GSA 2020 Connects Online

Paper No. 114-3
Presentation Time: 10:35 AM

PALEOBIOGEOGRAPHY OF ANTARCTIC MOLLUSC BIVALVES AND THE ENVIRONMENTAL CHANGES AFTER THE CENOZOIC COOLING (Invited Presentation)


QUAGLIO, Fernanda1, WHITTLE, Rowan J.2, GRIFFITHS, Huw2, NIHEI, Silvio Shigueo3, LINSE, Katrin2 and SIMOES, Marcello4, (1)Departamento de Ecologia e Biologia Evolutiva, Universidade Federal de São Paulo, Rua Prof. Artur Riedel, 275, Jd. Eldorado, Diadema, São Paulo, 09972-270, Brazil, (2)British Antarctic Survey, High Cross, Madingley Road, Cambridge, CB3 0ET, United Kingdom, (3)Instituto de Biociências, Universidade de São Paulo, Rua do Matão, Travessa 14, Cidade Universitária, São Paulo, 05508-900, Brazil, (4)Instituto de Biociencias, Universidade Estadual Paulista-UNESP, Distrito de Rubiao Junior, CP. 510, Botucatu, 18.618-000, Brazil

Evolution of modern marine invertebrates in Antarctica is thought to have resulted from cooling and opening of oceanic gateways throughout the Cenozoic. Timing and intensity of environmental events, and changes in ecological structure in local and broad geographic realms have been debated and detailed, especially considering modern representatives in the Southern Ocean. Some of the proposed hypotheses relate extinctions with the long-term Cenozoic glacial history of Antarctica.
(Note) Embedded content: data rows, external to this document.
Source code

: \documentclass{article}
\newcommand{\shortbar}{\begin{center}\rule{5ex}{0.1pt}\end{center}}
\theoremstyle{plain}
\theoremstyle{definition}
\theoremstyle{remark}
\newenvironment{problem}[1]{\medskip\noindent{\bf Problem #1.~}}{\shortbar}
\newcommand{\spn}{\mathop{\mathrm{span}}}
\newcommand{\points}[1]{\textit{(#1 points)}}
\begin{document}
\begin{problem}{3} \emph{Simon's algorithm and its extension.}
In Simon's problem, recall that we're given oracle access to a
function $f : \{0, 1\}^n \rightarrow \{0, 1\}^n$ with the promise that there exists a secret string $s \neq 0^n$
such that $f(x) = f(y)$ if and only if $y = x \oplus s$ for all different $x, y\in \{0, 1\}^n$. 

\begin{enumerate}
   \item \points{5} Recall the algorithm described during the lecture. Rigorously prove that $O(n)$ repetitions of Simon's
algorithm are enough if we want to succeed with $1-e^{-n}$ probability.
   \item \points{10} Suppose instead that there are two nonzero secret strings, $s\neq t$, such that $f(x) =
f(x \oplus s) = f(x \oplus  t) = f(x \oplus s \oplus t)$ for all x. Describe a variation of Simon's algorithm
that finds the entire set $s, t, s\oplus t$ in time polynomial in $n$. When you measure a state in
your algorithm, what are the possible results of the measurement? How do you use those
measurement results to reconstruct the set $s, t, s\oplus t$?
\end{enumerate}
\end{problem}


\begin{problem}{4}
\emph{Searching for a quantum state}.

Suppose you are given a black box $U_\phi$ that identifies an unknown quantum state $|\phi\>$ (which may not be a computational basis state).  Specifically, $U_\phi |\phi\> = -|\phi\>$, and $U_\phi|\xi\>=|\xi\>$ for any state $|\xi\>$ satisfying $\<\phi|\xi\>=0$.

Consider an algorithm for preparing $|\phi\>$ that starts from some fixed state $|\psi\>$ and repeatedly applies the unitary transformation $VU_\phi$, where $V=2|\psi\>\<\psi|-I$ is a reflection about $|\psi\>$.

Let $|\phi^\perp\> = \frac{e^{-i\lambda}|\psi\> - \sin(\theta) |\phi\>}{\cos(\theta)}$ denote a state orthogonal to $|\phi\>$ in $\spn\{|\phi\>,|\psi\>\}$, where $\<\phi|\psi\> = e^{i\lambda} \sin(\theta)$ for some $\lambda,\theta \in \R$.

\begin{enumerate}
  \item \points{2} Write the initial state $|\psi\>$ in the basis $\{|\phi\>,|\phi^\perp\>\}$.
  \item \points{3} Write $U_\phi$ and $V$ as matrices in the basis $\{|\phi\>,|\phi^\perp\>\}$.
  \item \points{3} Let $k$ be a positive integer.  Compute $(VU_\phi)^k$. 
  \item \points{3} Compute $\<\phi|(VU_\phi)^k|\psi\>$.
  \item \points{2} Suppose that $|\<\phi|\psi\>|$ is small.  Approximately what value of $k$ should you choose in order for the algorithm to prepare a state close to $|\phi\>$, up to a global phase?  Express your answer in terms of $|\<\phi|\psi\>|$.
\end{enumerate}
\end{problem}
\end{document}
In order to understand how Antarctic bivalves responded to environmental changes occurred throughout the Cenozoic, we used two paleobiogeographic approaches to analyze austral bivalve genera, and bivalves from a geological unit related to a glacial phase in Antarctica. We found that the main southern marine biogeographic provinces were defined as early as the beginning of Paleogene, with tectonics as the primary cause. Faunal differences increased throughout the Cenozoic, coupled with the global temperature trend which could be related to climatic cooling. This suggests that one or more environmental factors related to the cooling may have affected the overall mollusc genera.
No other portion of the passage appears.